> [Task description] Would you output all the data exactly as it stands?

** Data under study follows **

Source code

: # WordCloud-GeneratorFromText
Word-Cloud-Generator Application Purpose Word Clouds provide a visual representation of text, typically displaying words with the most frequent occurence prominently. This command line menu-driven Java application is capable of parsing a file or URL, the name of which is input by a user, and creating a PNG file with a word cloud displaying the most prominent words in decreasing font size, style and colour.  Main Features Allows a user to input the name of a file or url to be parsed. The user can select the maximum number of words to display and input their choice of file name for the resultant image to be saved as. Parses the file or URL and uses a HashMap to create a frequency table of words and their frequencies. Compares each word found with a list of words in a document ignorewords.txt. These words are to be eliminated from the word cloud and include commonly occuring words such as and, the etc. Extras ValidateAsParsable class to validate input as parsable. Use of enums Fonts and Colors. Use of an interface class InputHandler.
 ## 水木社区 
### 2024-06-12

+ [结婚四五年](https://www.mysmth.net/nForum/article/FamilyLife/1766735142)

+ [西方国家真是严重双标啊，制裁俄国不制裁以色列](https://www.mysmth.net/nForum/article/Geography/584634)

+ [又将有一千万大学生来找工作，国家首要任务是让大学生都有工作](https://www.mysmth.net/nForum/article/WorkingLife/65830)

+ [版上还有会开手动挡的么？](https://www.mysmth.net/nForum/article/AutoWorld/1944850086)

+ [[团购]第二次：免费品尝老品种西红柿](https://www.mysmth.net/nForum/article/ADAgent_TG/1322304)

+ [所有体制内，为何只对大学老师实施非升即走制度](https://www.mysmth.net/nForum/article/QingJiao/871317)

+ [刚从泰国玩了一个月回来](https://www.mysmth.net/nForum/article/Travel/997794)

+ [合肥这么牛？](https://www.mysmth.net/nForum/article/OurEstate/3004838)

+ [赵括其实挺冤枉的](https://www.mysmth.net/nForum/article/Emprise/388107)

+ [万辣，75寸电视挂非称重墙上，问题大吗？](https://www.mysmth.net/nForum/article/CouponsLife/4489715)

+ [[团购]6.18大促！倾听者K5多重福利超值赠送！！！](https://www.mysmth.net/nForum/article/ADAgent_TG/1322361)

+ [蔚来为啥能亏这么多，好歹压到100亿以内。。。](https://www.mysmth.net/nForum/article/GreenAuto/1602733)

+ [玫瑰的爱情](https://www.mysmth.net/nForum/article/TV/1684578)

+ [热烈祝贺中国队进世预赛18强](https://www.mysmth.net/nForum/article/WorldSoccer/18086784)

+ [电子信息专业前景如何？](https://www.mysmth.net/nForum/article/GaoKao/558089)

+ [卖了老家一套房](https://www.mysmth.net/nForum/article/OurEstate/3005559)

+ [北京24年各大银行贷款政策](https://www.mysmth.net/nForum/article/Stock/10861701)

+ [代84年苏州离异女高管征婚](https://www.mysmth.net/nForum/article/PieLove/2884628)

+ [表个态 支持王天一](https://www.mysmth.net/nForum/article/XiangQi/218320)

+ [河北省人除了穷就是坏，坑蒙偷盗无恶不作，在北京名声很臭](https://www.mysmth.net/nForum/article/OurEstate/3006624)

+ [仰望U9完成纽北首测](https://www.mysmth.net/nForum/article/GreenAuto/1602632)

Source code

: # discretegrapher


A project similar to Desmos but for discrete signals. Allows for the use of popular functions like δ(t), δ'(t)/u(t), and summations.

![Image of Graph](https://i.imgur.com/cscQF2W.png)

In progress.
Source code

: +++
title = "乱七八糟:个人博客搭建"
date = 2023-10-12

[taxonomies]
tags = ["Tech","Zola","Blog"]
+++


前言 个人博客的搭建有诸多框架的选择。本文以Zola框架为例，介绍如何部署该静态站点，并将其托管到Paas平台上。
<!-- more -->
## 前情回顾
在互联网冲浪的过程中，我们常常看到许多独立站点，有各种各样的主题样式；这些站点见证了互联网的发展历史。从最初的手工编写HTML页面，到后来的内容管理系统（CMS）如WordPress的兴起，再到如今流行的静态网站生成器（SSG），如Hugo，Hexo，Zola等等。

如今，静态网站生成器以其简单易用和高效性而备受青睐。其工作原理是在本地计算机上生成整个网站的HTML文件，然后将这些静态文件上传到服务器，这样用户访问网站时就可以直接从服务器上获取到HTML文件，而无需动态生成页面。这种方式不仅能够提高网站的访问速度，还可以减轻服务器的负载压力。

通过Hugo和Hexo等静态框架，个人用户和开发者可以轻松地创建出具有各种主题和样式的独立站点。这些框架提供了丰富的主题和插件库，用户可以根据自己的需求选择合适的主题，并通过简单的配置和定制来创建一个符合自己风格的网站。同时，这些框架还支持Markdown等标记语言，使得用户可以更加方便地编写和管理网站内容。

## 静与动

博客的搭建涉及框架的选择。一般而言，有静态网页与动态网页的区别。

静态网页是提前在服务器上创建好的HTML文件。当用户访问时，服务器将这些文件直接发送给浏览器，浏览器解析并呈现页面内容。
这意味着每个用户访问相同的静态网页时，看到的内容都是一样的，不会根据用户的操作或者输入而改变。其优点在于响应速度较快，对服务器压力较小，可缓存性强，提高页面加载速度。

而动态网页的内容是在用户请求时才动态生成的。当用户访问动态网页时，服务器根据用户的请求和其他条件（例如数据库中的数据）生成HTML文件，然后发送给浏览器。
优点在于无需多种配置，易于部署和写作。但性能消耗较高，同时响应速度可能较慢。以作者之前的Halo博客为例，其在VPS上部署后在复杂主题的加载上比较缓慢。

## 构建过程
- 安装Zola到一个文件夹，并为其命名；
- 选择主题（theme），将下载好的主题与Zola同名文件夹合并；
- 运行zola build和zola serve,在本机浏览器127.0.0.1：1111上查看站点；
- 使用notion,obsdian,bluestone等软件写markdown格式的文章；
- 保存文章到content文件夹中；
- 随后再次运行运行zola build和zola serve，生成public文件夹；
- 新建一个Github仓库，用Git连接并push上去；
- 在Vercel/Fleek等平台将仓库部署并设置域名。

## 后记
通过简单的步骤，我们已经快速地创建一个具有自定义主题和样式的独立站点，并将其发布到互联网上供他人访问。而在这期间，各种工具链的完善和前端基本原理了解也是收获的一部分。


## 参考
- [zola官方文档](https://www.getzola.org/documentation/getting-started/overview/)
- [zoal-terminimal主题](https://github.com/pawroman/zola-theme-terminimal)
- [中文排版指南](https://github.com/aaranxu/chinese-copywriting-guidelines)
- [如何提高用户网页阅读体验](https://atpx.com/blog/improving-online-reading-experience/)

** End of Data under study **

> [Task solution]
Source code

: # WordCloud-GeneratorFromText
Word-Cloud-Generator Application Purpose Word Clouds provide a visual representation of text, typically displaying words with the most frequent occurence prominently. This command line menu-driven Java application is capable of parsing a file or URL, the name of which is input by a user, and creating a PNG file with a word cloud displaying the most prominent words in decreasing font size, style and colour.  Main Features Allows a user to input the name of a file or url to be parsed. The user can select the maximum number of words to display and input their choice of file name for the resultant image to be saved as. Parses the file or URL and uses a HashMap to create a frequency table of words and their frequencies. Compares each word found with a list of words in a document ignorewords.txt. These words are to be eliminated from the word cloud and include commonly occuring words such as and, the etc. Extras ValidateAsParsable class to validate input as parsable. Use of enums Fonts and Colors. Use of an interface class InputHandler.
 ## 水木社区 
### 2024-06-12

+ [结婚四五年](https://www.mysmth.net/nForum/article/FamilyLife/1766735142)

+ [西方国家真是严重双标啊，制裁俄国不制裁以色列](https://www.mysmth.net/nForum/article/Geography/584634)

+ [又将有一千万大学生来找工作，国家首要任务是让大学生都有工作](https://www.mysmth.net/nForum/article/WorkingLife/65830)

+ [版上还有会开手动挡的么？](https://www.mysmth.net/nForum/article/AutoWorld/1944850086)

+ [[团购]第二次：免费品尝老品种西红柿](https://www.mysmth.net/nForum/article/ADAgent_TG/1322304)

+ [所有体制内，为何只对大学老师实施非升即走制度](https://www.mysmth.net/nForum/article/QingJiao/871317)

+ [刚从泰国玩了一个月回来](https://www.mysmth.net/nForum/article/Travel/997794)

+ [合肥这么牛？](https://www.mysmth.net/nForum/article/OurEstate/3004838)

+ [赵括其实挺冤枉的](https://www.mysmth.net/nForum/article/Emprise/388107)

+ [万辣，75寸电视挂非称重墙上，问题大吗？](https://www.mysmth.net/nForum/article/CouponsLife/4489715)

+ [[团购]6.18大促！倾听者K5多重福利超值赠送！！！](https://www.mysmth.net/nForum/article/ADAgent_TG/1322361)

+ [蔚来为啥能亏这么多，好歹压到100亿以内。。。](https://www.mysmth.net/nForum/article/GreenAuto/1602733)

+ [玫瑰的爱情](https://www.mysmth.net/nForum/article/TV/1684578)

+ [热烈祝贺中国队进世预赛18强](https://www.mysmth.net/nForum/article/WorldSoccer/18086784)

+ [电子信息专业前景如何？](https://www.mysmth.net/nForum/article/GaoKao/558089)

+ [卖了老家一套房](https://www.mysmth.net/nForum/article/OurEstate/3005559)

+ [北京24年各大银行贷款政策](https://www.mysmth.net/nForum/article/Stock/10861701)

+ [代84年苏州离异女高管征婚](https://www.mysmth.net/nForum/article/PieLove/2884628)

+ [表个态 支持王天一](https://www.mysmth.net/nForum/article/XiangQi/218320)

+ [河北省人除了穷就是坏，坑蒙偷盗无恶不作，在北京名声很臭](https://www.mysmth.net/nForum/article/OurEstate/3006624)

+ [仰望U9完成纽北首测](https://www.mysmth.net/nForum/article/GreenAuto/1602632)

Source code

: # discretegrapher


A project similar to Desmos but for discrete signals. Allows for the use of popular functions like δ(t), δ'(t)/u(t), and summations.

![Image of Graph](https://i.imgur.com/cscQF2W.png)

In progress.
Source code

: +++
title = "乱七八糟:个人博客搭建"
date = 2023-10-12

[taxonomies]
tags = ["Tech","Zola","Blog"]
+++


前言 个人博客的搭建有诸多框架的选择。本文以Zola框架为例，介绍如何部署该静态站点，并将其托管到Paas平台上。
<!-- more -->
## 前情回顾
在互联网冲浪的过程中，我们常常看到许多独立站点，有各种各样的主题样式；这些站点见证了互联网的发展历史。从最初的手工编写HTML页面，到后来的内容管理系统（CMS）如WordPress的兴起，再到如今流行的静态网站生成器（SSG），如Hugo，Hexo，Zola等等。

如今，静态网站生成器以其简单易用和高效性而备受青睐。其工作原理是在本地计算机上生成整个网站的HTML文件，然后将这些静态文件上传到服务器，这样用户访问网站时就可以直接从服务器上获取到HTML文件，而无需动态生成页面。这种方式不仅能够提高网站的访问速度，还可以减轻服务器的负载压力。

通过Hugo和Hexo等静态框架，个人用户和开发者可以轻松地创建出具有各种主题和样式的独立站点。这些框架提供了丰富的主题和插件库，用户可以根据自己的需求选择合适的主题，并通过简单的配置和定制来创建一个符合自己风格的网站。同时，这些框架还支持Markdown等标记语言，使得用户可以更加方便地编写和管理网站内容。

## 静与动

博客的搭建涉及框架的选择。一般而言，有静态网页与动态网页的区别。

静态网页是提前在服务器上创建好的HTML文件。当用户访问时，服务器将这些文件直接发送给浏览器，浏览器解析并呈现页面内容。
这意味着每个用户访问相同的静态网页时，看到的内容都是一样的，不会根据用户的操作或者输入而改变。其优点在于响应速度较快，对服务器压力较小，可缓存性强，提高页面加载速度。

而动态网页的内容是在用户请求时才动态生成的。当用户访问动态网页时，服务器根据用户的请求和其他条件（例如数据库中的数据）生成HTML文件，然后发送给浏览器。
优点在于无需多种配置，易于部署和写作。但性能消耗较高，同时响应速度可能较慢。以作者之前的Halo博客为例，其在VPS上部署后在复杂主题的加载上比较缓慢。

## 构建过程
- 安装Zola到一个文件夹，并为其命名；
- 选择主题（theme），将下载好的主题与Zola同名文件夹合并；
- 运行zola build和zola serve,在本机浏览器127.0.0.1：1111上查看站点；
- 使用notion,obsdian,bluestone等软件写markdown格式的文章；
- 保存文章到content文件夹中；
- 随后再次运行运行zola build和zola serve，生成public文件夹；
- 新建一个Github仓库，用Git连接并push上去；
- 在Vercel/Fleek等平台将仓库部署并设置域名。

## 后记
通过简单的步骤，我们已经快速地创建一个具有自定义主题和样式的独立站点，并将其发布到互联网上供他人访问。而在这期间，各种工具链的完善和前端基本原理了解也是收获的一部分。


## 参考
- [zola官方文档](https://www.getzola.org/documentation/getting-started/overview/)
- [zoal-terminimal主题](https://github.com/pawroman/zola-theme-terminimal)
- [中文排版指南](https://github.com/aaranxu/chinese-copywriting-guidelines)
- [如何提高用户网页阅读体验](https://atpx.com/blog/improving-online-reading-experience/)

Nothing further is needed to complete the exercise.